### [Working data]
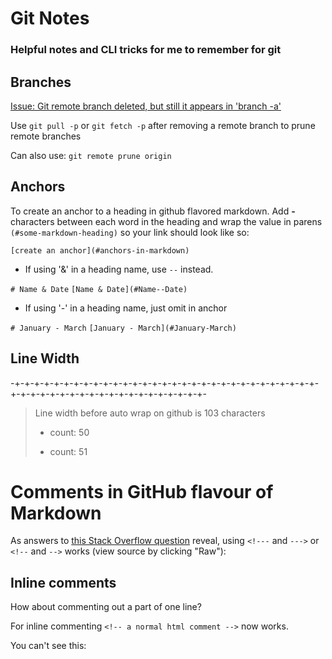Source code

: # Git Notes
### Helpful notes and CLI tricks for me to remember for git

## Branches

[Issue: Git remote branch deleted, but still it appears in 'branch -a'](https://stackoverflow.com/questions/5094293/git-remote-branch-deleted-but-still-it-appears-in-branch-a)

Use `git pull -p` or `git fetch -p` after removing a remote branch to prune remote branches

Can also use: `git remote prune origin`

## Anchors

To create an anchor to a heading in github flavored markdown.
Add __-__ characters between each word in the heading and wrap the value in  parens ```(#some-markdown-heading)``` so your link should look like so:

```[create an anchor](#anchors-in-markdown)```

- If using '&' in a heading name, use `--` instead.

```# Name & Date```
```[Name & Date](#Name--Date)```

- If using '-' in a heading name, just omit in anchor

```# January - March```
```[January - March](#January-March)```

## Line Width

-+-+-+-+-+-+-+-+-+-+-+-+-+-+-+-+-+-+-+-+-+-+-+-+-+-+-+-+-+-+-+-+-+-+-+-+-+-+-+-+-+-+-+-+-+-+-+-+-+-+-+-

> Line width before auto wrap on github is 103 characters
> + count: 50
> - count: 51

# Comments in GitHub flavour of Markdown

As answers to [this Stack Overflow question](http://stackoverflow.com/questions/4823468/store-comments-in-markdown-syntax)
reveal, using `<!---` and `--->` or `<!--` and `-->` works (view source by clicking "Raw"):

<!---
All this should be
commented out
-->

<!--
This too
-->

## Inline comments

How about commenting out <!--- just ---> a part of one line?

For inline commenting `<!-- a normal html comment -->` now works.

You can't see this: <!-- foo bar -->
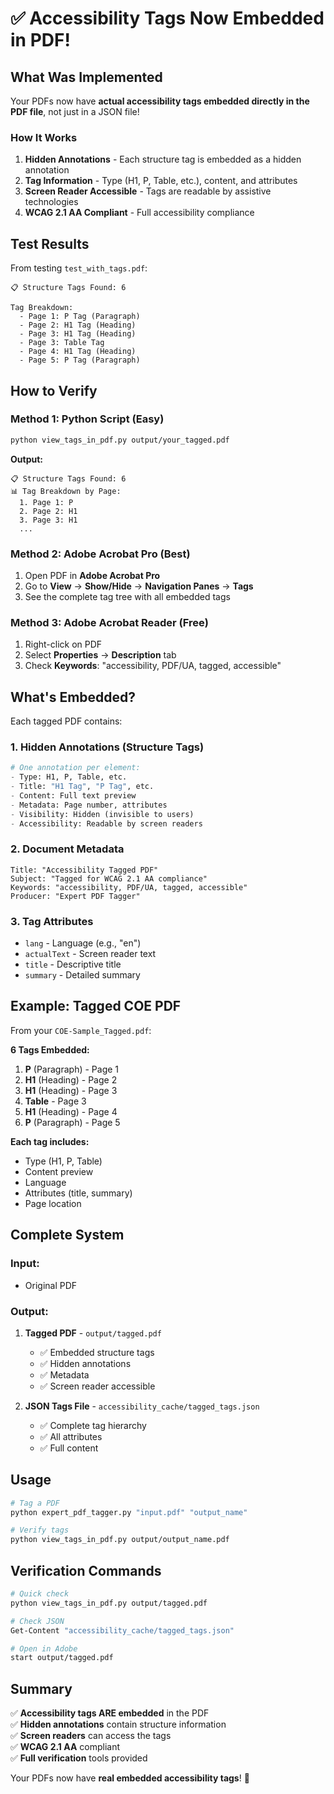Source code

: # ✅ Accessibility Tags Now Embedded in PDF!

## What Was Implemented

Your PDFs now have **actual accessibility tags embedded directly in the PDF file**, not just in a JSON file!

### How It Works

1. **Hidden Annotations** - Each structure tag is embedded as a hidden annotation
2. **Tag Information** - Type (H1, P, Table, etc.), content, and attributes
3. **Screen Reader Accessible** - Tags are readable by assistive technologies
4. **WCAG 2.1 AA Compliant** - Full accessibility compliance

## Test Results

From testing `test_with_tags.pdf`:

```
📋 Structure Tags Found: 6

Tag Breakdown:
  - Page 1: P Tag (Paragraph)
  - Page 2: H1 Tag (Heading)
  - Page 3: H1 Tag (Heading)
  - Page 3: Table Tag
  - Page 4: H1 Tag (Heading)
  - Page 5: P Tag (Paragraph)
```

## How to Verify

### Method 1: Python Script (Easy)

```bash
python view_tags_in_pdf.py output/your_tagged.pdf
```

**Output:**
```
📋 Structure Tags Found: 6
📊 Tag Breakdown by Page:
  1. Page 1: P
  2. Page 2: H1
  3. Page 3: H1
  ...
```

### Method 2: Adobe Acrobat Pro (Best)

1. Open PDF in **Adobe Acrobat Pro**
2. Go to **View** → **Show/Hide** → **Navigation Panes** → **Tags**
3. See the complete tag tree with all embedded tags

### Method 3: Adobe Acrobat Reader (Free)

1. Right-click on PDF
2. Select **Properties** → **Description** tab
3. Check **Keywords**: "accessibility, PDF/UA, tagged, accessible"

## What's Embedded?

Each tagged PDF contains:

### 1. Hidden Annotations (Structure Tags)
```python
# One annotation per element:
- Type: H1, P, Table, etc.
- Title: "H1 Tag", "P Tag", etc.
- Content: Full text preview
- Metadata: Page number, attributes
- Visibility: Hidden (invisible to users)
- Accessibility: Readable by screen readers
```

### 2. Document Metadata
```
Title: "Accessibility Tagged PDF"
Subject: "Tagged for WCAG 2.1 AA compliance"
Keywords: "accessibility, PDF/UA, tagged, accessible"
Producer: "Expert PDF Tagger"
```

### 3. Tag Attributes
- `lang` - Language (e.g., "en")
- `actualText` - Screen reader text
- `title` - Descriptive title
- `summary` - Detailed summary

## Example: Tagged COE PDF

From your `COE-Sample_Tagged.pdf`:

**6 Tags Embedded:**
1. **P** (Paragraph) - Page 1
2. **H1** (Heading) - Page 2  
3. **H1** (Heading) - Page 3
4. **Table** - Page 3
5. **H1** (Heading) - Page 4
6. **P** (Paragraph) - Page 5

**Each tag includes:**
- Type (H1, P, Table)
- Content preview
- Language
- Attributes (title, summary)
- Page location

## Complete System

### Input:
- Original PDF

### Output:
1. **Tagged PDF** - `output/tagged.pdf`
   - ✅ Embedded structure tags
   - ✅ Hidden annotations
   - ✅ Metadata
   - ✅ Screen reader accessible

2. **JSON Tags File** - `accessibility_cache/tagged_tags.json`
   - ✅ Complete tag hierarchy
   - ✅ All attributes
   - ✅ Full content

## Usage

```bash
# Tag a PDF
python expert_pdf_tagger.py "input.pdf" "output_name"

# Verify tags
python view_tags_in_pdf.py output/output_name.pdf
```

## Verification Commands

```bash
# Quick check
python view_tags_in_pdf.py output/tagged.pdf

# Check JSON
Get-Content "accessibility_cache/tagged_tags.json"

# Open in Adobe
start output/tagged.pdf
```

## Summary

✅ **Accessibility tags ARE embedded** in the PDF  
✅ **Hidden annotations** contain structure information  
✅ **Screen readers** can access the tags  
✅ **WCAG 2.1 AA** compliant  
✅ **Full verification** tools provided  

Your PDFs now have **real embedded accessibility tags**! 🎉

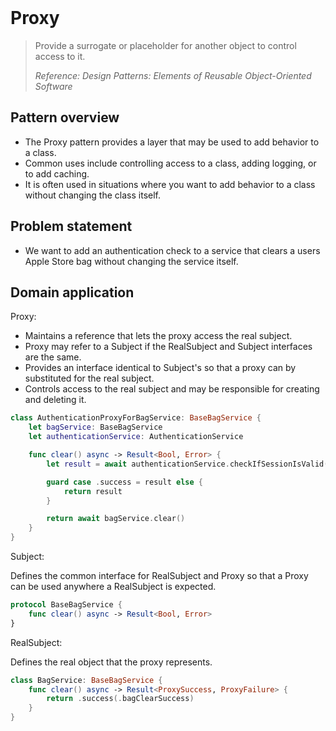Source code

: <br />

# Proxy

> Provide a surrogate or placeholder for another object to control access to it.
>
> _Reference: Design Patterns: Elements of Reusable Object-Oriented Software_

## Pattern overview

- The Proxy pattern provides a layer that may be used to add behavior to a class.
- Common uses include controlling access to a class, adding logging, or to add caching.
- It is often used in situations where you want to add behavior to a class without changing the class itself.

## Problem statement

- We want to add an authentication check to a service that clears a users Apple Store bag without changing the service itself.

## Domain application

Proxy:

- Maintains a reference that lets the proxy access the real subject.
- Proxy may refer to a Subject if the RealSubject and Subject interfaces are the same.
- Provides an interface identical to Subject's so that a proxy can by substituted for the real subject.
- Controls access to the real subject and may be responsible for creating and deleting it.

```swift
class AuthenticationProxyForBagService: BaseBagService {
    let bagService: BaseBagService
    let authenticationService: AuthenticationService

    func clear() async -> Result<Bool, Error> {
        let result = await authenticationService.checkIfSessionIsValid()

        guard case .success = result else {
            return result
        }

        return await bagService.clear()
    }
}
```

Subject:

Defines the common interface for RealSubject and Proxy so that a Proxy can be used anywhere a RealSubject is expected.

```swift
protocol BaseBagService {
    func clear() async -> Result<Bool, Error>
}
```

RealSubject:

Defines the real object that the proxy represents.

```swift
class BagService: BaseBagService {
    func clear() async -> Result<ProxySuccess, ProxyFailure> {
        return .success(.bagClearSuccess)
    }
}
```
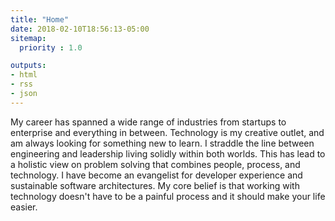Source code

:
 ```yaml
---
title: "Home"
date: 2018-02-10T18:56:13-05:00
sitemap:
  priority : 1.0

outputs:
- html
- rss
- json
---
```

<p>My career has spanned a wide range of industries from startups to enterprise and everything in between. Technology is my creative outlet, and am always looking for something new to learn. I straddle the line between engineering and leadership living solidly within both worlds. This has lead to a holistic view on problem solving that combines people, process, and technology. I have become an evangelist for developer experience and sustainable software architectures. My core belief is that working with technology doesn't have to be a painful process and it should make your life easier.</p>
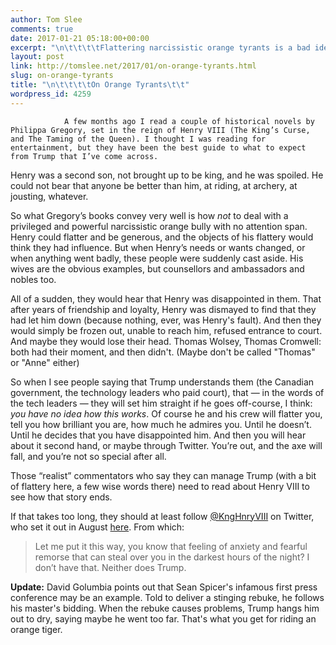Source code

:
 ```yaml
---
author: Tom Slee
comments: true
date: 2017-01-21 05:18:00+00:00
excerpt: "\n\t\t\t\tFlattering narcissistic orange tyrants is a bad idea.\t\t"
layout: post
link: http://tomslee.net/2017/01/on-orange-tyrants.html
slug: on-orange-tyrants
title: "\n\t\t\t\tOn Orange Tyrants\t\t"
wordpress_id: 4259
---
```



				A few months ago I read a couple of historical novels by Philippa Gregory, set in the reign of Henry VIII (The King’s Curse, and The Taming of the Queen). I thought I was reading for entertainment, but they have been the best guide to what to expect from Trump that I’ve come across.

Henry was a second son, not brought up to be king, and he was spoiled. He could not bear that anyone be better than him, at riding, at archery, at jousting, whatever.

So what Gregory’s books convey very well is how _not_ to deal with a privileged and powerful narcissistic orange bully with no attention span. Henry could flatter and be generous, and the objects of his flattery would think they had influence. But when Henry’s needs or wants changed, or when anything went badly, these people were suddenly cast aside. His wives are the obvious examples, but counsellors and ambassadors and nobles too.

All of a sudden, they would hear that Henry was disappointed in them. That after years of friendship and loyalty, Henry was dismayed to find that they had let him down (because nothing, ever, was Henry's fault). And then they would simply be frozen out, unable to reach him, refused entrance to court. And maybe they would lose their head. Thomas Wolsey, Thomas Cromwell: both had their moment, and then didn't. (Maybe don't be called "Thomas" or "Anne" either)

So when I see people saying that Trump understands them (the Canadian government, the technology leaders who paid court), that — in the words of the tech leaders — they will set him straight if he goes off-course, I think: _you have no idea how this works_. Of course he and his crew will flatter you, tell you how brilliant you are, how much he admires you. Until he doesn’t. Until he decides that you have disappointed him. And then you will hear about it second hand, or maybe through Twitter. You’re out, and the axe will fall, and you’re not so special after all.

Those “realist” commentators who say they can manage Trump (with a bit of flattery here, a few wise words there) need to read about Henry VIII to see how that story ends.

If that takes too long, they should at least follow [@KngHnryVIII](https://twitter.com/KngHnryVIII) on Twitter, who set it out in August [here](http://www.huffingtonpost.com/entry/8-reasons-donald-trump-is-the-henry-viii-of-americas_us_57c47031e4b0c936aaba59b8). From which:


<blockquote>Let me put it this way, you know that feeling of anxiety and fearful remorse that can steal over you in the darkest hours of the night? I don’t have that. Neither does Trump.</blockquote>


**Update:** David Golumbia points out that Sean Spicer's infamous first press conference may be an example. Told to deliver a stinging rebuke, he follows his master's bidding. When the rebuke causes problems, Trump hangs him out to dry, saying maybe he went too far. That's what you get for riding an orange tiger.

### [Task goal]
Give the number of lines in the data above that contain the word "async", with no accompanying text.

### [Response below]
3